DEAR SUN SPOTS: I was driving by the Auburn City Hall and noticed a stone logo. Could you please find out the meaning and when it originated?
Thank you for your help in defining the historical meaning. — Bea, firstname.lastname@example.org
ANSWER: Sun Spots wasn’t sure what Bea was referring to, so she turned to Tracy Pinkham, information assistant at Auburn Public Works, who said:
“I believe they are referring to the city seal. I was able to find some historical information on the city’s website, auburnmaine.org, at http://tinyurl.com/c52a6ex.”
Sun Spots checked the Web page out and found a possible explanation for the city seal, as well as much other interesting information, which she has presented below.
"Auburn was first settled in 1786. Prior to that, it constituted a part of the town of Minot from which it separated and incorporated on Feb. 24, 1842. The town of Danville was annexed to Auburn on Feb. 26, 1867, and the area became the city of Auburn on Feb. 22, 1869, at which time the charter was adopted.
"As long ago as 1835, the factory system of making shoes was originated in Auburn.

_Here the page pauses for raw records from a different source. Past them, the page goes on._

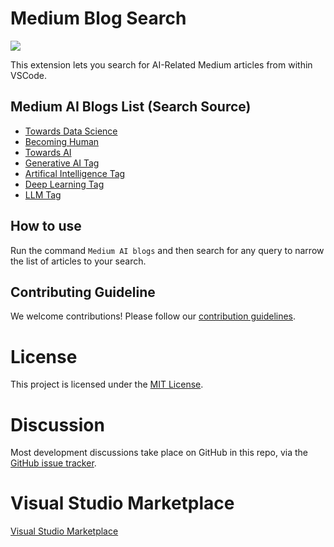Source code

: 

# Medium Blog Search

![](https://raw.githubusercontent.com/souyang/search-medium-ai-blog/main/images/demo.gif)

This extension lets you search for AI-Related Medium articles from within VSCode. 

## Medium AI Blogs List (Search Source)

- [Towards Data Science](https://medium.com/feed/@towardsdatascience)
- [Becoming Human](https://becominghuman.ai/feed)
- [Towards AI](https://medium.com/feed/@towardsai)
- [Generative AI Tag](https://medium.com/feed/tag/generative-ai)
- [Artifical Intelligence Tag](https://medium.com/feed/tag/artificial-intelligence)
- [Deep Learning Tag](https://medium.com/feed/tag/deep-learning)
- [LLM Tag](https://medium.com/feed/tag/llm)

## How to use
Run the command `Medium AI blogs` and then search for any query to narrow the list of articles to your search.

## Contributing Guideline
We welcome contributions! Please follow our [contribution guidelines](.github/CONTRIBUTING.md).

# License
This project is licensed under the [MIT License](https://opensource.org/license/mit).

# Discussion
Most development discussions take place on GitHub in this repo, via the [GitHub issue tracker](https://github.com/souyang/search-medium-ai-blog/issues).

# Visual Studio Marketplace
[Visual Studio Marketplace](https://marketplace.visualstudio.com/items?itemName=souyang.search-medium-ai-blog)
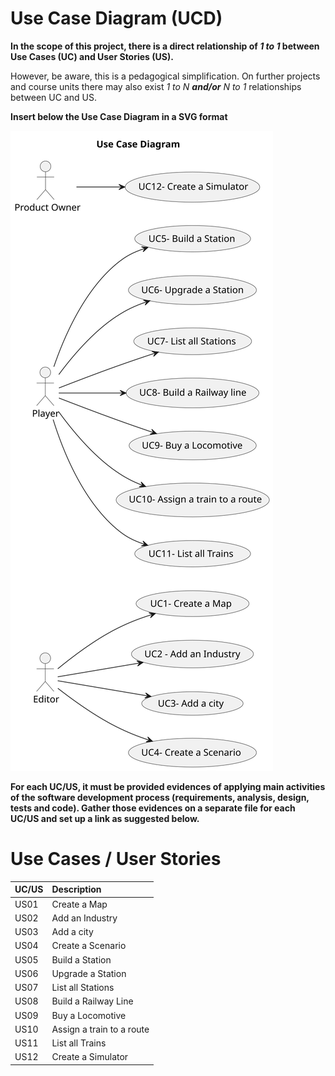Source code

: # Use Case Diagram (UCD)

**In the scope of this project, there is a direct relationship of _1 to 1_ between Use Cases (UC) and User Stories (US).**

However, be aware, this is a pedagogical simplification. On further projects and course units there may also exist _1 to N **and/or** N to 1_ relationships between UC and US.

**Insert below the Use Case Diagram in a SVG format**

![Use Case Diagram](svg/UCD.svg)

**For each UC/US, it must be provided evidences of applying main activities of the software development process (requirements, analysis, design, tests and code). Gather those evidences on a separate file for each UC/US and set up a link as suggested below.**

# Use Cases / User Stories

| UC/US | Description               |                   
|:------|:--------------------------|
| US01  | Create a Map              |
| US02  | Add an Industry           |
| US03  | Add a city                |
| US04  | Create a Scenario         |
| US05  | Build a Station           |
| US06  | Upgrade a Station         |
| US07  | List all Stations         |
| US08  | Build a Railway Line      |
| US09  | Buy a Locomotive          |
| US10  | Assign a train to a route |
| US11  | List all Trains           |
| US12  | Create a Simulator        |
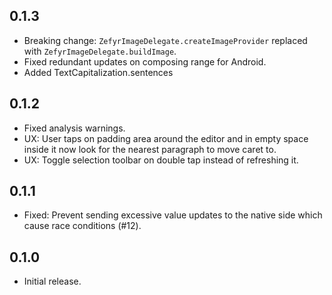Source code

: ## 0.1.3

* Breaking change: `ZefyrImageDelegate.createImageProvider` replaced with
  `ZefyrImageDelegate.buildImage`.
* Fixed redundant updates on composing range for Android.
* Added TextCapitalization.sentences

## 0.1.2

* Fixed analysis warnings.
* UX: User taps on padding area around the editor and in empty space inside it now look for the nearest
  paragraph to move caret to.
* UX: Toggle selection toolbar on double tap instead of refreshing it.

## 0.1.1

* Fixed: Prevent sending excessive value updates to the native side
  which cause race conditions (#12).

## 0.1.0

*  Initial release.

Shortly thereafter — 1839, the preparation of the development of water power on the Lewiston side of the Androscoggin River had a great effect on Auburn and the phenomenal growth that made industrial history for the state of Maine began in both the Twin Cities.
"It is speculated that the spindles and shoes in Auburn’s city seal were chosen because Auburn was thought of as 'the shoe manufacturing center of Maine.' Another likelihood was the advent of the machine era, which was transforming the shoe industry by improving production speed. The early machinery was foot powered.

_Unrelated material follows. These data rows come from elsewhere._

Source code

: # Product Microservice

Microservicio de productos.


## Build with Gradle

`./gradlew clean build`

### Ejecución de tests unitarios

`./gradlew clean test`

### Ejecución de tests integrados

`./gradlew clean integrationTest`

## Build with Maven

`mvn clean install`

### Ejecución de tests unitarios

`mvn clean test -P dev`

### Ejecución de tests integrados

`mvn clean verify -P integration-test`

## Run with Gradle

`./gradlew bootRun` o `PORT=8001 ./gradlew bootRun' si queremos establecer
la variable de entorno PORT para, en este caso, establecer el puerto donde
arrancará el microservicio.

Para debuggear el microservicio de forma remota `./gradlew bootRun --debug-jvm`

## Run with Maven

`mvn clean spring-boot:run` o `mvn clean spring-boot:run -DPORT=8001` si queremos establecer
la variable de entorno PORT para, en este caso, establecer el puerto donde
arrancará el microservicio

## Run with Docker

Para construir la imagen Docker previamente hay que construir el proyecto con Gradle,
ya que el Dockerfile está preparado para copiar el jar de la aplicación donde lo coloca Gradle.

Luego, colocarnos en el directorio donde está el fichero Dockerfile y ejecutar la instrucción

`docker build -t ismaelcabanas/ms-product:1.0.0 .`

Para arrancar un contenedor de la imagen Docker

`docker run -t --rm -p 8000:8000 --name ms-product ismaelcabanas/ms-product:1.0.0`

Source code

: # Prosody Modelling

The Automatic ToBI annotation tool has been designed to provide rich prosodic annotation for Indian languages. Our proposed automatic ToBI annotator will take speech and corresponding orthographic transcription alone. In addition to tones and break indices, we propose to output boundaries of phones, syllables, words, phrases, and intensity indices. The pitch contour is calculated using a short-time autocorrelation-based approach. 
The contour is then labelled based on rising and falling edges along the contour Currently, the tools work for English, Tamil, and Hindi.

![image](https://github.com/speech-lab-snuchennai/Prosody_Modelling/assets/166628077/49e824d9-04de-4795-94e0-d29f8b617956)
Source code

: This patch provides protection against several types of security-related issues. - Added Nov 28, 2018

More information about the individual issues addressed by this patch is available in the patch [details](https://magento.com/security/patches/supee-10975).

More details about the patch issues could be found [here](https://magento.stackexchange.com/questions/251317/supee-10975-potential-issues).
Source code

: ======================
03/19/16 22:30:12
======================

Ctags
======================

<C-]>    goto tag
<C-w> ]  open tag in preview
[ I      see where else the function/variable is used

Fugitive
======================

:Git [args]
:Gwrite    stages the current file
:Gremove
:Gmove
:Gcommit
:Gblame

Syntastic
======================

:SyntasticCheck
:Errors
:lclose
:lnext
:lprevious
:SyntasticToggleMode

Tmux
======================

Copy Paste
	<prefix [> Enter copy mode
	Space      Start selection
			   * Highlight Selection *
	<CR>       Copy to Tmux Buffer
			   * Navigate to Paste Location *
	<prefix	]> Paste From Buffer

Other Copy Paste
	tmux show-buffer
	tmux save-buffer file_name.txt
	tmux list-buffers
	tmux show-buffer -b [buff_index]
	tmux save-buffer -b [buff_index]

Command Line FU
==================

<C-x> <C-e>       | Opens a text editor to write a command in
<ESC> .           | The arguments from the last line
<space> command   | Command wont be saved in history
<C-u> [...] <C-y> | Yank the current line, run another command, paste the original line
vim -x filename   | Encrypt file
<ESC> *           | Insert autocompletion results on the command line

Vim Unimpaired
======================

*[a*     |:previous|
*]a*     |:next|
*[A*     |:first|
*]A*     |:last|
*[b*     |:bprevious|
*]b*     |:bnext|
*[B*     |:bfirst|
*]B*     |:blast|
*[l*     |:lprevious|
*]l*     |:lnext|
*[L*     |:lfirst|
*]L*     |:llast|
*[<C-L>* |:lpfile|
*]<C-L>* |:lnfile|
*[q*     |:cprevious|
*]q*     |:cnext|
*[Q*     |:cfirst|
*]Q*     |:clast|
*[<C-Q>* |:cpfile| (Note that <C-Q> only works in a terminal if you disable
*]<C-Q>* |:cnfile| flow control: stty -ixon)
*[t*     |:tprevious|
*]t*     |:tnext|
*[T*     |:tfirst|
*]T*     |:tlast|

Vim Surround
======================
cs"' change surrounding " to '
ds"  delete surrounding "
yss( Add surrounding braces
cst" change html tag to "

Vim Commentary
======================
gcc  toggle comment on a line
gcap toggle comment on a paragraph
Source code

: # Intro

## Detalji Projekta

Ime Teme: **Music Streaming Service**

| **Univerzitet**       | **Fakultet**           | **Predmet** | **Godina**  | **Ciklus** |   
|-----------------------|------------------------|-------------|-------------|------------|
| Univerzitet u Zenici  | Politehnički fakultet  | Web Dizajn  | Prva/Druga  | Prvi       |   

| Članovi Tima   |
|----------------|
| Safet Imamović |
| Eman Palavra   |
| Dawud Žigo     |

"Auburn has always been a leader in promoting and accepting new ideas. The first railroad was built in 1849; street railways transportation began in the early 1870s, and the first airport was established in 1928. Clarence Rand invented the first steam automobile just across the river at the turn of the century. This was improved upon by the famous Stanley brothers who built the highly regarded Stanley Steamer. In addition, Auburn was the first city in New England to install fluorescent streetlights in the downtown area.

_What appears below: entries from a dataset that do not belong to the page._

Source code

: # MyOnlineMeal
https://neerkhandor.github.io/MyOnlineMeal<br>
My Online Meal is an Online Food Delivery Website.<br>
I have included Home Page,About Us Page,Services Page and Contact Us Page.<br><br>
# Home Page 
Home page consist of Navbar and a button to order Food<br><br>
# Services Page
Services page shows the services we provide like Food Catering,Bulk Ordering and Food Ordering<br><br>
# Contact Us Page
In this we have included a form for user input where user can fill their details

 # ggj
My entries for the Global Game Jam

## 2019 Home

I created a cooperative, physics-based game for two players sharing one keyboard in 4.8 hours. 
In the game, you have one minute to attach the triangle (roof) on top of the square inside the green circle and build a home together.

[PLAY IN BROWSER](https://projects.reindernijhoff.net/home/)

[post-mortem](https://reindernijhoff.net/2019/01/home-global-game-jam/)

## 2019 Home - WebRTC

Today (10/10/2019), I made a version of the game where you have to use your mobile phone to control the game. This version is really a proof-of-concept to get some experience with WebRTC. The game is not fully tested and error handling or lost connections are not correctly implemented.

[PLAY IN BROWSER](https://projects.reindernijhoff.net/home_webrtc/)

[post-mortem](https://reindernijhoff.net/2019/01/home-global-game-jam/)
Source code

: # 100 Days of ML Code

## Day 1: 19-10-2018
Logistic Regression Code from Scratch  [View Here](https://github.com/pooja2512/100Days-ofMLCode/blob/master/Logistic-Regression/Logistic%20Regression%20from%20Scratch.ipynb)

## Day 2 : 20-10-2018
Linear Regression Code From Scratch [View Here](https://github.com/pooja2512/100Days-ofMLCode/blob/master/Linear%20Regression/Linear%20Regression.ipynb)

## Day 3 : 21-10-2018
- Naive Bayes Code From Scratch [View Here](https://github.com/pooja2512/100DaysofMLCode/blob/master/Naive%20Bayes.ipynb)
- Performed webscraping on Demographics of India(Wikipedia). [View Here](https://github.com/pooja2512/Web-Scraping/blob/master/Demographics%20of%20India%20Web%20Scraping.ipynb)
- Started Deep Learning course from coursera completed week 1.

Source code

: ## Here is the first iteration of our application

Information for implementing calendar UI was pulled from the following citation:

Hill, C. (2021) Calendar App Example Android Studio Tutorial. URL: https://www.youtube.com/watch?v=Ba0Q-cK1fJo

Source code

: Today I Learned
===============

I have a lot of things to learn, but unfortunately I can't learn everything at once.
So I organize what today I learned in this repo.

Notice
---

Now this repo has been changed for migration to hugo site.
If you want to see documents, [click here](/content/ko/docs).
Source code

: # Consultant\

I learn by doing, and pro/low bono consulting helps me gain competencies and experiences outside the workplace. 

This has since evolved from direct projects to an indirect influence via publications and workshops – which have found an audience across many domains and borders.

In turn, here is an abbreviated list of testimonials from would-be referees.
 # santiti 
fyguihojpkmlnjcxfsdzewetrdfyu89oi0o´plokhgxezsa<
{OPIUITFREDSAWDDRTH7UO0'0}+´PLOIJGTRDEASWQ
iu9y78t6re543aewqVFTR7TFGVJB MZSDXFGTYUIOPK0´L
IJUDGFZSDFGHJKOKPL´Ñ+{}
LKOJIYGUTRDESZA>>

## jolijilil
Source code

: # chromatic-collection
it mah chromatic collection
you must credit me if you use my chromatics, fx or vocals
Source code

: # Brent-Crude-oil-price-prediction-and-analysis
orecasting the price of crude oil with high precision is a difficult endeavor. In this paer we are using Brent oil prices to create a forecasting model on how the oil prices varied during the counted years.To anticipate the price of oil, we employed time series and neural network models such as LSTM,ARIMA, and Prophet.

"Auburn was the first city in Maine, the second in New England to adopt the council-manager form of government. Under the council–manager form of government adopted in 1917, the manager is the full-time administrative head of the city. The nonpartisan council is composed of seven members elected for a two-year term.
"As early as 1919 the Planning Board had developed a master plan for the orderly growth of the city. From the time when it became a town, it has had six different 'seats of government,' or headquarters for the conduct of municipal business. Its current home at 60 Court St. is its second occupation in the building."
Tracy also said the Latin phrase “vestigia nulla retrorsum” on the seal can be translated to read “no steps back.”
DEAR SUN SPOTS: Gee, Sun Spots, your reply to the lady from Buckfield (July 9) about having all the numbers for the Shaw's $1,000,000 prize except No. 4 was so good that you shine without spots.
I have all the numbers except No. 4 as well, and I will do better than the lady from Buckfield. If one of your readers has No. 4 and is willing to send it to me, I will split the $1,000,000 in half or even give that person three-quarters of the prize.
In fact, I have more numbers for the $1,000,000 prize than I do for the $2 prize. There really is a better way for supermarkets to get customers to enter their doors than giving away prizes. Lowering their prices will draw in more people than anything else. — W.L. Bowling, Portland, WBowling@maine.rr.com
ANSWER: Low prices are certainly a plus. On the other hand, you and Rosita from Buckfield have certainly proven to be loyal customers in your quest for prizes.